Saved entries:

= = = =

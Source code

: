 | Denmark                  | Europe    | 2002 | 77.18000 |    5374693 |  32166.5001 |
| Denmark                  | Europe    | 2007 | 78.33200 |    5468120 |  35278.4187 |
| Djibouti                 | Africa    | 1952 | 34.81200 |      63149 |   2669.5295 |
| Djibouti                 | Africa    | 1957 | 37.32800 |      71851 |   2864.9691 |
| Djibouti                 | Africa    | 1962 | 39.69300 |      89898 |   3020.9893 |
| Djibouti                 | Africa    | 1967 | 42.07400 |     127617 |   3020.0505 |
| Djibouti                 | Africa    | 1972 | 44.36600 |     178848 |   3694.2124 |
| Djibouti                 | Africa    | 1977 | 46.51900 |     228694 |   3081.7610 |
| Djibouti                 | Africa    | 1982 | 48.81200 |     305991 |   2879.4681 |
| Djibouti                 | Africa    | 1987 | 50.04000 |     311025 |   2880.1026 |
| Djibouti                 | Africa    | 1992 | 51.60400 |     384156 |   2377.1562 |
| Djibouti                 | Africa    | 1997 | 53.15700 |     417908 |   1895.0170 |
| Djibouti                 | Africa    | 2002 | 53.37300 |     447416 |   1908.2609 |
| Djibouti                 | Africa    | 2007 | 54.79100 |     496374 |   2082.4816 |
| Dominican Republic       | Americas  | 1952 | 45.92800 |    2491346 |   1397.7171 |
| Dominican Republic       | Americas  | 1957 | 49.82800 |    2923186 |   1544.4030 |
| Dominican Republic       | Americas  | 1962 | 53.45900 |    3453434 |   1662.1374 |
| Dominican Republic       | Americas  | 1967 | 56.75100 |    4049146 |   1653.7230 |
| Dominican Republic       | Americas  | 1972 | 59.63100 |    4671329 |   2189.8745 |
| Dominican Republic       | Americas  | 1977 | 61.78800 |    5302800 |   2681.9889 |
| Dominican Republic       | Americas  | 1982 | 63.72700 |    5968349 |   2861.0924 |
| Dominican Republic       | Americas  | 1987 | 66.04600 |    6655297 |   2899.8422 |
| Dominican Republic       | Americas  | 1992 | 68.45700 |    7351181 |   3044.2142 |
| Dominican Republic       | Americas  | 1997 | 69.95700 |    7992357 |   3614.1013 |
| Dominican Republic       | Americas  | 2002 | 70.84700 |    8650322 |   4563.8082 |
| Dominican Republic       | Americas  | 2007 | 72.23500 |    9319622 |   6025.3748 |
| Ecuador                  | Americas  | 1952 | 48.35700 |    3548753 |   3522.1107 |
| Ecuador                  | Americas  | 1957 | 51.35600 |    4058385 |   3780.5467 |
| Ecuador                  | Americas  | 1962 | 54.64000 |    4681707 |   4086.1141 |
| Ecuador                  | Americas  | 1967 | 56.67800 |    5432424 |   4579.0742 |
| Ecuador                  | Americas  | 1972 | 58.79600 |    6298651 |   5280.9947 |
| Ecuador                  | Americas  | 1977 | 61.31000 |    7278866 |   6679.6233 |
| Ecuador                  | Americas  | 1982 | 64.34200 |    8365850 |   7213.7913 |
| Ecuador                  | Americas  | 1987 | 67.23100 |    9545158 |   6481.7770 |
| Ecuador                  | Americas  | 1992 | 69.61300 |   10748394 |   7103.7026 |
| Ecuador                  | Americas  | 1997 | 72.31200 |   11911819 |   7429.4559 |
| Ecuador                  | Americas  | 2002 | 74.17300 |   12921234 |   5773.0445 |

= = = =

Look above for the line with "2002 | 77.18000" and the line with "1982 | 48.81200", and reproduce exactly those two lines plus every line between, nothing more.

: | Denmark                  | Europe    | 2002 | 77.18000 |    5374693 |  32166.5001 |
| Denmark                  | Europe    | 2007 | 78.33200 |    5468120 |  35278.4187 |
| Djibouti                 | Africa    | 1952 | 34.81200 |      63149 |   2669.5295 |
| Djibouti                 | Africa    | 1957 | 37.32800 |      71851 |   2864.9691 |
| Djibouti                 | Africa    | 1962 | 39.69300 |      89898 |   3020.9893 |
| Djibouti                 | Africa    | 1967 | 42.07400 |     127617 |   3020.0505 |
| Djibouti                 | Africa    | 1972 | 44.36600 |     178848 |   3694.2124 |
| Djibouti                 | Africa    | 1977 | 46.51900 |     228694 |   3081.7610 |
| Djibouti                 | Africa    | 1982 | 48.81200 |     305991 |   2879.4681 |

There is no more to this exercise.